Sob o comando do Partido Nacionalista Chinês (PNC), o estado republicano instalado em 1912 teve que lidar com as guerras entre os potentados locais, o crescimento do Partido Comunista, a invasão japonesa em 1937 e o descontentamento social causado pela destruição das atividades econômicas e das relações sociais. Tudo isso impediu a criação de Estado forte o suficiente para centralizar o poder e implementar uma estratégia mais coerente de integração à E-MC. Em meio à invasão japonesa de 1930, à crise mundial e à Segunda guerra Mundial, os conflitos entre o PNC e o Partido Comunista Chinês (PCC) evoluíram para uma guerra civil, vencida pelo PCC, que em 1/10/1949 instaurou a República Popular da China (RPC). Com isso, a incorporação parcial e fragmentada sofreu um retrocesso radical, mas a China continuou ligada à economia-mundo capitalista.
1949-78: Integração mínima
Como acontece com os movimentos antisistêmicos, o estado comunista chinês também foi hostilizado pelas forças capitalistas mundiais e por isso teve que limitar ao mínimo as conexões com a economia-mundo capitalista, mas estas continuaram existindo através das relações comerciais com a URSS, com outros países socialistas e também com países capitalistas. No que segue vamos utilizar dados e informações de Fan (1973)[1] sobre o comércio externo chinês como comprovação das conexões da China com a E-MC, conexões estas vitais para o nascente estado comunista.
Na década de 1950, a China recorreu aos países socialistas, especialmente à URSS, importando sobretudo máquinas e fábricas inteiras, e exportando alimentos, matérias-primas e bens de consumo. Entre 1950 e 1960, o comércio externo cresceu de US$ 350 milhões para US$ 3 bilhões, 70% sendo com a URSS. Apesar de bem menor, o comércio com países não comunistas se aproximava dos 25%, chegando a 30% do comércio exterior chinês em 1959. Após o rompimento com a URSS no início dos anos 1960s, as transações com países não comunistas passaram de US$ 1.37 bilhão em 1960, para 2,12 bilhões de dólares em 1964. Nos mesmos anos o comércio com a URSS caiu de US$ 1,7 bilhão para US$ 450 milhões.

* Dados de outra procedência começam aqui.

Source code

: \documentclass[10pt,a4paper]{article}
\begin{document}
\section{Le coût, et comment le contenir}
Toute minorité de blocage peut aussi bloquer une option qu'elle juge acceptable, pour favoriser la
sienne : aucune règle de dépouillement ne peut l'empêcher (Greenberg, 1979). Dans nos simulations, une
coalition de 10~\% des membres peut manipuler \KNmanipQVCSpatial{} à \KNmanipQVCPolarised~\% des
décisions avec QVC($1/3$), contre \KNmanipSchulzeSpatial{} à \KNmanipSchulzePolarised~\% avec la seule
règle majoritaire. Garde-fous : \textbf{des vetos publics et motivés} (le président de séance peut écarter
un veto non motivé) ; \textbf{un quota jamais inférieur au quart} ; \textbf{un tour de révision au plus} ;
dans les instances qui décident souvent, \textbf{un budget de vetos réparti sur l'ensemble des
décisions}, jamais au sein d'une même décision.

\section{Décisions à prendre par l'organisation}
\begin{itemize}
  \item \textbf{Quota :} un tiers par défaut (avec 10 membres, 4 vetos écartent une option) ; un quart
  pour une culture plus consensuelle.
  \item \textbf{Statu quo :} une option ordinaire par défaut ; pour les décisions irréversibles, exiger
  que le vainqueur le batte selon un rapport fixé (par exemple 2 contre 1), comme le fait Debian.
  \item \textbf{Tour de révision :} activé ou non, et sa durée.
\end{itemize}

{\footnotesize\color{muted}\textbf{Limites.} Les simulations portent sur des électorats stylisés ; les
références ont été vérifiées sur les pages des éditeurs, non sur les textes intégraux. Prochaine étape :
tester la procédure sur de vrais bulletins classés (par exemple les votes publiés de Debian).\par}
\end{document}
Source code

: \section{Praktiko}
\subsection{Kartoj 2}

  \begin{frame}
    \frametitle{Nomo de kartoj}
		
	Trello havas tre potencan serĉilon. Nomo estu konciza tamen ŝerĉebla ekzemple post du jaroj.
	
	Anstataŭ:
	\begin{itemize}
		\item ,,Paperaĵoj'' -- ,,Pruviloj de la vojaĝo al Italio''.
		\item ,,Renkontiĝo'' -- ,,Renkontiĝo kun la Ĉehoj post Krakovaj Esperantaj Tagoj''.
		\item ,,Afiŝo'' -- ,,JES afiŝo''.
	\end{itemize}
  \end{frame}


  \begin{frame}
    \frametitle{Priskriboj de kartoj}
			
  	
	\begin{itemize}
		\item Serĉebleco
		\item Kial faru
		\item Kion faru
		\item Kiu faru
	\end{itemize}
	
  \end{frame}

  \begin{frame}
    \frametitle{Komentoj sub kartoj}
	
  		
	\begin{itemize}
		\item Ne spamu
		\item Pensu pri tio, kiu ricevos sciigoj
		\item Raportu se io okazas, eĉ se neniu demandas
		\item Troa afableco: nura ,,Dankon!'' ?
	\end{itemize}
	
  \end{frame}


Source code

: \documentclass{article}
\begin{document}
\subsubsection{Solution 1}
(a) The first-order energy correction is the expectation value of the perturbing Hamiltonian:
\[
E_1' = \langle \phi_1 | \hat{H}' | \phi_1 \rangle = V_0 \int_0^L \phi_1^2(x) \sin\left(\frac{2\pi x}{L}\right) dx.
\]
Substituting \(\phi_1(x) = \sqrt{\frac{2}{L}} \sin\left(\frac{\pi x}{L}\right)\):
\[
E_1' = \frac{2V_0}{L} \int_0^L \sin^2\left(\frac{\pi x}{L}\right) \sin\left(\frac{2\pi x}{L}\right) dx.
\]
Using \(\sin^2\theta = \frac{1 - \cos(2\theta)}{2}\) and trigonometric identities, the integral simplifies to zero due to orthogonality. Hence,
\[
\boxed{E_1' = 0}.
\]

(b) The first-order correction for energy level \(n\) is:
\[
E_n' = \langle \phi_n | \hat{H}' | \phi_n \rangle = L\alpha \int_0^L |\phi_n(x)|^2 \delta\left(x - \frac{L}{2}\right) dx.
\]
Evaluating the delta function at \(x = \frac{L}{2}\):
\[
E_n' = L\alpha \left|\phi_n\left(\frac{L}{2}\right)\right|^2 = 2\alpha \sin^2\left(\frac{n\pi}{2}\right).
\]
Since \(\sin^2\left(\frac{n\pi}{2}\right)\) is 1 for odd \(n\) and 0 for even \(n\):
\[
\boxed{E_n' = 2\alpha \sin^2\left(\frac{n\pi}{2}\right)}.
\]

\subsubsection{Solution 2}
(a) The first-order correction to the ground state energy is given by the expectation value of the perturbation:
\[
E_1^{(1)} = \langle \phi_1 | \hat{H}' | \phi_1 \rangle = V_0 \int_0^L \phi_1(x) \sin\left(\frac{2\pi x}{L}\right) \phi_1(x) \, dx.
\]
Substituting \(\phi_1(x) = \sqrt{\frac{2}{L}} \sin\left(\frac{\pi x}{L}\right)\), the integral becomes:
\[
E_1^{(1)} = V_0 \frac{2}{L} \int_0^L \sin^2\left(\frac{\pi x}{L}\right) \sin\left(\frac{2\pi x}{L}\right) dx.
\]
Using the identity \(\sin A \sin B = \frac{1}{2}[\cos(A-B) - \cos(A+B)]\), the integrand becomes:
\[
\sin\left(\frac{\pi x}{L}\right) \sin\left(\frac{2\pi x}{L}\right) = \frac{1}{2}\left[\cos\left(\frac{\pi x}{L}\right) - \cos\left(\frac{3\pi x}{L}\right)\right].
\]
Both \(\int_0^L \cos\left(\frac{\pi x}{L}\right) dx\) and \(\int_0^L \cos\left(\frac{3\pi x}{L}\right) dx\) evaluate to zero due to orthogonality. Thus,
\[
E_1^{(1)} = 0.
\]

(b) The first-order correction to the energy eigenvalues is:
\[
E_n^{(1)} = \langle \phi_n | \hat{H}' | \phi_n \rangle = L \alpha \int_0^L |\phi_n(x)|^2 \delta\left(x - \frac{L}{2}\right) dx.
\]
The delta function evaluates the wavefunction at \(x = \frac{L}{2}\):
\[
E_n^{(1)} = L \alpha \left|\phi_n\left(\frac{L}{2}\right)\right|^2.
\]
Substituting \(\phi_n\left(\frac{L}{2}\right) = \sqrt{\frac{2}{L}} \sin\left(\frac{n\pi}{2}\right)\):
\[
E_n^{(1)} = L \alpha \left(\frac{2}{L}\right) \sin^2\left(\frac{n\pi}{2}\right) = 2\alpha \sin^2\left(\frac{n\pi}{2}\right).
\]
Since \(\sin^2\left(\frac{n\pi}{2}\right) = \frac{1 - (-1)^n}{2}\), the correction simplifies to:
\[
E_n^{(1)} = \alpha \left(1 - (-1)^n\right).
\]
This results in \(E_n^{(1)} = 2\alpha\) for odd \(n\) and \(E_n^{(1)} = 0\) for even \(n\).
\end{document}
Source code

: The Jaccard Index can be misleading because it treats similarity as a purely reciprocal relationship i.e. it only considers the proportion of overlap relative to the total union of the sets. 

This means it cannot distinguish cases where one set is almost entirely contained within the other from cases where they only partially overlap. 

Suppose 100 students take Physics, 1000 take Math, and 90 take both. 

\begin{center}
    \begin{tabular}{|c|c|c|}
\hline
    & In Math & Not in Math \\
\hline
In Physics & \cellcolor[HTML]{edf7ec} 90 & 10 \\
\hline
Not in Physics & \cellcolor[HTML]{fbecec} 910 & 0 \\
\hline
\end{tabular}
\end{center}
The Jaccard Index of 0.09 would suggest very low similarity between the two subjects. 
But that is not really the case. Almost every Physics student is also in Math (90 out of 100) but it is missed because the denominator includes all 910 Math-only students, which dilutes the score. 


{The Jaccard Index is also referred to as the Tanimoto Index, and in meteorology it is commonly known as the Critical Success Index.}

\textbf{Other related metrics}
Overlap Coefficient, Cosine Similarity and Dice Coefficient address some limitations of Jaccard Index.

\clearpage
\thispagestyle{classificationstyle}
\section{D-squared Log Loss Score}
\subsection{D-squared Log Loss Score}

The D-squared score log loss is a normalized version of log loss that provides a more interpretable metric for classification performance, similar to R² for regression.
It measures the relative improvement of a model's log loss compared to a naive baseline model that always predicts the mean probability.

Devido ao fracasso do Grande Salto Adiante, pela primeira vez a China importou grandes quantidades de grãos, principalmente do Canadá e da Austrália. E como a agricultura se tornou a prioridade número um, também cresceu a importação de fertilizantes químicos, que vinham majoritariamente do Japão e da Europa Ocidental, de onde também eram importadas fábricas completas, além de assistência técnica e créditos. Ao mesmo tempo que importava trigo, a China exportava arroz, que nos anos 1960s alcançava bons preços no mercado mundial.
O comércio externo diminuiu levemente durante a Revolução Cultural, voltou a crescer após a restauração da ordem em 1969 e chegou ao recorde de US$ 4,5 bilhões em 1971. Os principais itens importados eram ferro, aço e metais não ferrosos, além de manufaturados de ferro e aço. A composição das exportações mudou pouco. Em 1970, o grupo alimentos e materiais brutos e o grupo químicos e manufaturados representavam, cada um, 50% do total exportado. Entre 1966-70 cresceu continuamente o comércio com países não comunistas, chegando em 1970 a mais de 80% do total. Com países da Europa do Leste, subiu de 5% em 1964 para 8% em 1970. Com os países desenvolvidos, passou de 39% em 1965 para 53% em 1970.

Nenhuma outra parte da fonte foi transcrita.